Le Cinéma de ma jeunesse
[Cinéphiles de notre temps 1945-1995]
Par Laurent Chollet
Editions : Hors Collection avec France Inter
La lumière s’éteint déjà par Jean SEGURA
Un livre sur la cinéphilie d’après-guerre
La génération des baby-boomers n’a pas connu la deuxième Guerre Mondiale in vivo ; elle ne l’a traversée qu’à travers les morceaux de bravoure enjolivés par Hollywood et quelques reconstitutions néo-réalistes de René Clément ou de Jean-Paul Le Chanois. Car à partir des années 1950, le cinéma – un demi-siècle d’existence - était tout à la fois notre distraction favorite et une fenêtre ouverte sur un monde idéalisé.
Comme des millions de jeunes Français, j’ai profité de l’abondance des salles de mon quartier, ces « kiosques permanents » pour des films venus de France et de Navarre, mais essentiellement façonnés par la machine à rêves de l’Amérique d’après-guerre : Hollywood ! « On va au cinoche ! – Ouais on va se faire une toile ! » Nous découvrions les grands espaces, les gratte-ciels, les voitures rutilantes et les stars glamour, demi-dieux descendus de l’Olympe du 7e art : Gary Cooper, Elizabeth Taylor, John Wayne, Natalie Wood, Victor Mature, Grace Kelly, Burt Lancaster, Ava Gardner, Henry Fonda, Kirk Douglas, Rock Hudson, j’en passe bien sûr !

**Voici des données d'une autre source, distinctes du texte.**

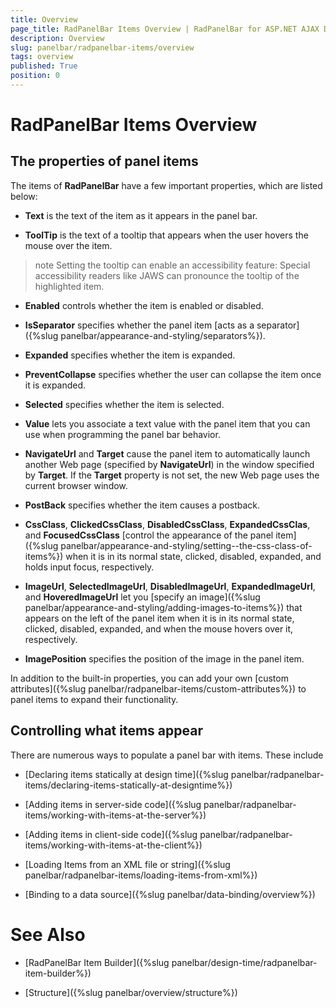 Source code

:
 ```yaml
---
title: Overview
page_title: RadPanelBar Items Overview | RadPanelBar for ASP.NET AJAX Documentation
description: Overview
slug: panelbar/radpanelbar-items/overview
tags: overview
published: True
position: 0
---
```


# RadPanelBar Items Overview



## The properties of panel items

The items of **RadPanelBar** have a few important properties, which are listed below:

* **Text** is the text of the item as it appears in the panel bar.

* **ToolTip** is the text of a tooltip that appears when the user hovers the mouse over the item.

>note Setting the tooltip can enable an accessibility feature: Special accessibility readers like JAWS can pronounce the tooltip of the highlighted item.
>


* **Enabled** controls whether the item is enabled or disabled.

* **IsSeparator** specifies whether the panel item [acts as a separator]({%slug panelbar/appearance-and-styling/separators%}).

* **Expanded** specifies whether the item is expanded.

* **PreventCollapse** specifies whether the user can collapse the item once it is expanded.

* **Selected** specifies whether the item is selected.

* **Value** lets you associate a text value with the panel item that you can use when programming the panel bar behavior.

* **NavigateUrl** and **Target** cause the panel item to automatically launch another Web page (specified by **NavigateUrl**) in the window specified by **Target**. If the **Target** property is not set, the new Web page uses the current browser window.

* **PostBack** specifies whether the item causes a postback.

* **CssClass**, **ClickedCssClass**, **DisabledCssClass**, **ExpandedCssClas**, and **FocusedCssClass** [control the appearance of the panel item]({%slug panelbar/appearance-and-styling/setting--the-css-class-of-items%}) when it is in its normal state, clicked, disabled, expanded, and holds input focus, respectively.

* **ImageUrl**, **SelectedImageUrl**, **DisabledImageUrl**, **ExpandedImageUrl**, and **HoveredImageUrl** let you [specify an image]({%slug panelbar/appearance-and-styling/adding-images-to-items%}) that appears on the left of the panel item when it is in its normal state, clicked, disabled, expanded, and when the mouse hovers over it, respectively.

* **ImagePosition** specifies the position of the image in the panel item.

In addition to the built-in properties, you can add your own [custom attributes]({%slug panelbar/radpanelbar-items/custom-attributes%}) to panel items to expand their functionality.

## Controlling what items appear

There are numerous ways to populate a panel bar with items. These include

* [Declaring items statically at design time]({%slug panelbar/radpanelbar-items/declaring-items-statically-at-designtime%})

* [Adding items in server-side code]({%slug panelbar/radpanelbar-items/working-with-items-at-the-server%})

* [Adding items in client-side code]({%slug panelbar/radpanelbar-items/working-with-items-at-the-client%})

* [Loading Items from an XML file or string]({%slug panelbar/radpanelbar-items/loading-items-from-xml%})

* [Binding to a data source]({%slug panelbar/data-binding/overview%})

# See Also

 * [RadPanelBar Item Builder]({%slug panelbar/design-time/radpanelbar-item-builder%})

 * [Structure]({%slug panelbar/overview/structure%})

EN FEUILLETANT LE LIVRE...
Velours rouge et rideau plissé
La salle de cinéma de mes souvenirs sent encore l’odeur du vieux velours avec ses murs tapissés des portraits Harcourt de Jean Marais, Françoise Arnoul, Gérard Philipe, Brigitte Bardot, Martine Carol, Louis Jouvet,… Sans trop faire d’effort, je respire encore les friandises de l’entracte extraites de leur panier par les ouvreuses contre un peu de monnaie : « tu prends un esquimau ? j’en veux un au chocolat ». Mais me revient surtout cette délicieuse impatience lorsque la lumière de la salle faiblissait dans la rumeur des « chuts ! » qui faisaient plus de bruit que la musique du générique. Des lettres d’or ou écarlates s’imprimaient soudain sur un rideau plissé bien trop paresseux à s’effacer devant le grand film qui commençait enfin …

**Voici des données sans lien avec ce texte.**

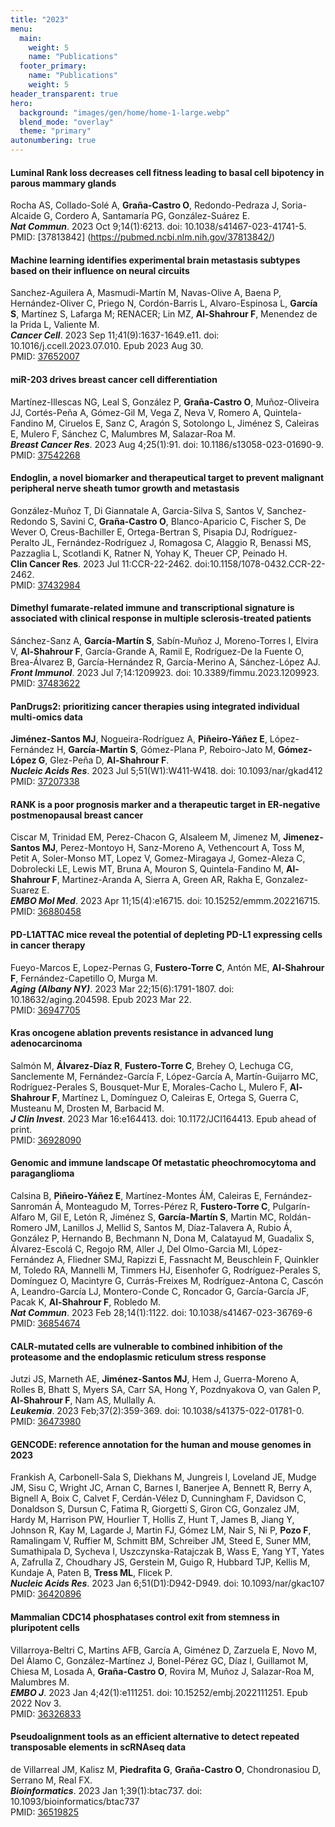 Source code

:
 ```yaml
---
title: "2023"
menu:
  main:
    weight: 5
    name: "Publications"
  footer_primary:
    name: "Publications"
    weight: 5
header_transparent: true
hero:
  background: "images/gen/home/home-1-large.webp"
  blend_mode: "overlay"
  theme: "primary"
autonumbering: true
---
```


#### Luminal Rank loss decreases cell fitness leading to basal cell bipotency in parous mammary glands
Rocha AS, Collado-Solé A, **Graña-Castro O**, Redondo-Pedraza J, Soria-Alcaide G, Cordero A, Santamaría PG, González-Suárez E.  
***Nat Commun***. 2023 Oct 9;14(1):6213. doi: 10.1038/s41467-023-41741-5.  
PMID: [37813842] (https://pubmed.ncbi.nlm.nih.gov/37813842/)

#### Machine learning identifies experimental brain metastasis subtypes based on their influence on neural circuits
Sanchez-Aguilera A, Masmudi-Martín M, Navas-Olive A, Baena P, Hernández-Oliver C, Priego N, Cordón-Barris L, Alvaro-Espinosa L, **García S**, Martínez S, Lafarga M; RENACER; Lin MZ, **Al-Shahrour F**, Menendez de la Prida L, Valiente M.  
***Cancer Cell***. 2023 Sep 11;41(9):1637-1649.e11. doi: 10.1016/j.ccell.2023.07.010. Epub 2023 Aug 30.  
PMID: [37652007](https://pubmed.ncbi.nlm.nih.gov/37652007/)

#### miR-203 drives breast cancer cell differentiation
Martínez-Illescas NG, Leal S, González P, **Graña-Castro O**, Muñoz-Oliveira JJ, Cortés-Peña A, Gómez-Gil M, Vega Z, Neva V, Romero A, Quintela-Fandino M, Ciruelos E, Sanz C, Aragón S, Sotolongo L, Jiménez S, Caleiras E, Mulero F, Sánchez C, Malumbres M, Salazar-Roa M.  
***Breast Cancer Res***. 2023 Aug 4;25(1):91. doi: 10.1186/s13058-023-01690-9.  
PMID: [37542268](https://pubmed.ncbi.nlm.nih.gov/37542268/)

#### Endoglin, a novel biomarker and therapeutical target to prevent malignant peripheral nerve sheath tumor growth and metastasis
González-Muñoz T, Di Giannatale A, Garcia-Silva S, Santos V, Sanchez-Redondo S, Savini C, **Graña-Castro O**, Blanco-Aparicio C, Fischer S, De Wever O, Creus-Bachiller E, Ortega-Bertran S, Pisapia DJ, Rodríguez-Peralto JL, Fernández-Rodríguez J, Romagosa C, Alaggio R, Benassi MS, Pazzaglia L, Scotlandi K, Ratner N, Yohay K, Theuer CP, Peinado H.  
**Clin Cancer Res**. 2023 Jul 11:CCR-22-2462. doi:10.1158/1078-0432.CCR-22-2462.  
PMID: [37432984](https://pubmed.ncbi.nlm.nih.gov/37432984/)

#### Dimethyl fumarate-related immune and transcriptional signature is associated with clinical response in multiple sclerosis-treated patients
Sánchez-Sanz A, **García-Martín S**, Sabín-Muñoz J, Moreno-Torres I, Elvira V, **Al-Shahrour F**, García-Grande A, Ramil E, Rodríguez-De la Fuente O, Brea-Álvarez B, García-Hernández R, García-Merino A, Sánchez-López AJ.  
***Front Immunol***. 2023 Jul 7;14:1209923. doi: 10.3389/fimmu.2023.1209923.  
PMID: [37483622](https://pubmed.ncbi.nlm.nih.gov/37483622/)

#### PanDrugs2: prioritizing cancer therapies using integrated individual multi-omics data
**Jiménez-Santos MJ**, Nogueira-Rodríguez A, **Piñeiro-Yáñez E**, López-Fernández H, **García-Martín S**, Gómez-Plana P, Reboiro-Jato M, **Gómez-López G**, Glez-Peña D, **Al-Shahrour F**.  
***Nucleic Acids Res***. 2023 Jul 5;51(W1):W411-W418. doi: 10.1093/nar/gkad412  
PMID: [37207338](https://pubmed.ncbi.nlm.nih.gov/37207338/)

#### RANK is a poor prognosis marker and a therapeutic target in ER-negative postmenopausal breast cancer  
Ciscar M, Trinidad EM, Perez-Chacon G, Alsaleem M, Jimenez M, **Jimenez-Santos MJ**, Perez-Montoyo H, Sanz-Moreno A, Vethencourt A, Toss M, Petit A, Soler-Monso MT, Lopez V, Gomez-Miragaya J, Gomez-Aleza C, Dobrolecki LE, Lewis MT, Bruna A, Mouron S, Quintela-Fandino M, **Al-Shahrour F**, Martinez-Aranda A, Sierra A, Green AR, Rakha E, Gonzalez-Suarez E.  
***EMBO Mol Med***. 2023 Apr 11;15(4):e16715. doi: 10.15252/emmm.202216715.  
PMID: [36880458](https://pubmed.ncbi.nlm.nih.gov/36880458/)

#### PD-L1ATTAC mice reveal the potential of depleting PD-L1 expressing cells in cancer therapy
Fueyo-Marcos E, Lopez-Pernas G, **Fustero-Torre C**, Antón ME, **Al-Shahrour F**, Fernández-Capetillo O, Murga M.  
***Aging (Albany NY)***. 2023 Mar 22;15(6):1791-1807. doi: 10.18632/aging.204598. Epub 2023 Mar 22.  
PMID: [36947705](https://pubmed.ncbi.nlm.nih.gov/36947705)

#### Kras oncogene ablation prevents resistance in advanced lung adenocarcinoma
Salmón M, **Álvarez-Díaz R**, **Fustero-Torre C**, Brehey O, Lechuga CG, Sanclemente M, Fernández-García F, López-García A, Martín-Guijarro MC, Rodríguez-Perales S, Bousquet-Mur E, Morales-Cacho L, Mulero F, **Al-Shahrour F**, Martínez L, Domínguez O, Caleiras E, Ortega S, Guerra C, Musteanu M, Drosten M, Barbacid M.  
***J Clin Invest***. 2023 Mar 16:e164413. doi: 10.1172/JCI164413. Epub ahead of print.  
PMID: [36928090](https://pubmed.ncbi.nlm.nih.gov/36928090/)

#### Genomic and immune landscape Of metastatic pheochromocytoma and paraganglioma
Calsina B, **Piñeiro-Yáñez E**, Martínez-Montes ÁM, Caleiras E, Fernández-Sanromán Á, Monteagudo M, Torres-Pérez R, **Fustero-Torre C**, Pulgarín-Alfaro M, Gil E, Letón R, Jiménez S, **García-Martín S**, Martin MC, Roldán-Romero JM, Lanillos J, Mellid S, Santos M, Díaz-Talavera A, Rubio Á, González P, Hernando B, Bechmann N, Dona M, Calatayud M, Guadalix S, Álvarez-Escolá C, Regojo RM, Aller J, Del Olmo-Garcia MI, López-Fernández A, Fliedner SMJ, Rapizzi E, Fassnacht M, Beuschlein F, Quinkler M, Toledo RA, Mannelli M, Timmers HJ, Eisenhofer G, Rodríguez-Perales S, Domínguez O, Macintyre G, Currás-Freixes M, Rodríguez-Antona C, Cascón A, Leandro-García LJ, Montero-Conde C, Roncador G, García-García JF, Pacak K, **Al-Shahrour F**, Robledo M.  
***Nat Commun***. 2023 Feb 28;14(1):1122. doi: 10.1038/s41467-023-36769-6  
PMID: [36854674](https://pubmed.ncbi.nlm.nih.gov/36854674/)

#### CALR-mutated cells are vulnerable to combined inhibition of the proteasome and the endoplasmic reticulum stress response  
Jutzi JS, Marneth AE, **Jiménez-Santos MJ**, Hem J, Guerra-Moreno A, Rolles B, Bhatt S, Myers SA, Carr SA, Hong Y, Pozdnyakova O, van Galen P, **Al-Shahrour F**, Nam AS, Mullally A.  
***Leukemia***. 2023 Feb;37(2):359-369. doi: 10.1038/s41375-022-01781-0.  
PMID: [36473980](https://pubmed.ncbi.nlm.nih.gov/36473980/)

#### GENCODE: reference annotation for the human and mouse genomes in 2023
Frankish A, Carbonell-Sala S, Diekhans M, Jungreis I, Loveland JE, Mudge JM, Sisu C, Wright JC, Arnan C, Barnes I, Banerjee A, Bennett R, Berry A, Bignell A, Boix C, Calvet F, Cerdán-Vélez D, Cunningham F, Davidson C, Donaldson S, Dursun C, Fatima R, Giorgetti S, Giron CG, Gonzalez JM, Hardy M, Harrison PW, Hourlier T, Hollis Z, Hunt T, James B, Jiang Y, Johnson R, Kay M, Lagarde J, Martin FJ, Gómez LM, Nair S, Ni P, **Pozo F**, Ramalingam V, Ruffier M, Schmitt BM, Schreiber JM, Steed E, Suner MM, Sumathipala D, Sycheva I, Uszczynska-Ratajczak B, Wass E, Yang YT, Yates A, Zafrulla Z, Choudhary JS, Gerstein M, Guigo R, Hubbard TJP, Kellis M, Kundaje A, Paten B, **Tress ML**, Flicek P.  
***Nucleic Acids Res***. 2023 Jan 6;51(D1):D942-D949. doi: 10.1093/nar/gkac107  
PMID: [36420896](https://pubmed.ncbi.nlm.nih.gov/36420896/)

#### Mammalian CDC14 phosphatases control exit from stemness in pluripotent cells
Villarroya-Beltri C, Martins AFB, García A, Giménez D, Zarzuela E, Novo M, Del Álamo C, González-Martínez J, Bonel-Pérez GC, Díaz I, Guillamot M, Chiesa M, Losada A, **Graña-Castro O**, Rovira M, Muñoz J, Salazar-Roa M, Malumbres M.  
***EMBO J***. 2023 Jan 4;42(1):e111251. doi: 10.15252/embj.2022111251. Epub 2022 Nov 3.  
PMID: [36326833](https://pubmed.ncbi.nlm.nih.gov/36326833/)

#### Pseudoalignment tools as an efficient alternative to detect repeated transposable elements in scRNAseq data
de Villarreal JM, Kalisz M, **Piedrafita G**, **Graña-Castro O**, Chondronasiou D, Serrano M, Real FX.  
***Bioinformatics***. 2023 Jan 1;39(1):btac737. doi: 10.1093/bioinformatics/btac737  
PMID: [36519825](https://pubmed.ncbi.nlm.nih.gov/36519825/)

Toute une atmosphère qu’il serait bien difficile de retrouver dans les multiplexes d’aujourd’hui où l’on n’entend que des téléphones portables mal éteints, baigné dans les effluves rances du pop-corn. Tel un film à remonter le temps, Laurent Chollet donne à revivre ce passé dans Le Cinéma de ma jeunesse.
Disparues depuis bientôt trente ans, les façades aguichantes des cinémas de notre enfance et de notre adolescence s’étalent avec tout leur décorum : toiles peintes de Publidécor, affiches et photos d’exploitation, ou un programme imprimé comme un beau livre, précieuse récompense que l’on feuilletait une fois rentrés à la maison. Car nous n’avions ni magnétoscope, ni DVD, ni Internet pour se rejouer le film.
Hollywood chef d’orchestre du cinéma de genre
Un film c’est aussi des scénaristes et des réalisateurs qui nous transportent aux quatre coins du monde, nous propulsent dans l’espace ou nous font revivre les pages d’un passé plein de fantaisie et de légendes. Le Cinéma de ma jeunesse explore les genres cinématographiques : policier, guerre, aventures exotiques ou médiévales, science fiction… Et les genres s’affranchissent des frontières : western traditionnel ou spaghetti, péplums hollywoodien et italien, films de cape et d’épée à la française et films karaté de Hong Kong, films d’horreur aux « couleurs » britanniques de la Hammer ou italiens signés Mario Bava ou Riccardo Freda.
Laurent Chollet revisite tous ces genres et dresse l’inventaire des personnages récurrents : James Bond, Angélique, Indiana Jones, La Guerre des étoiles, Superman, Les Charlots, (était-ce bien nécessaire ?), Le Grand Blond (il en faut pour tout le monde !), l’Inspecteur Clint « Harry » Eastwood.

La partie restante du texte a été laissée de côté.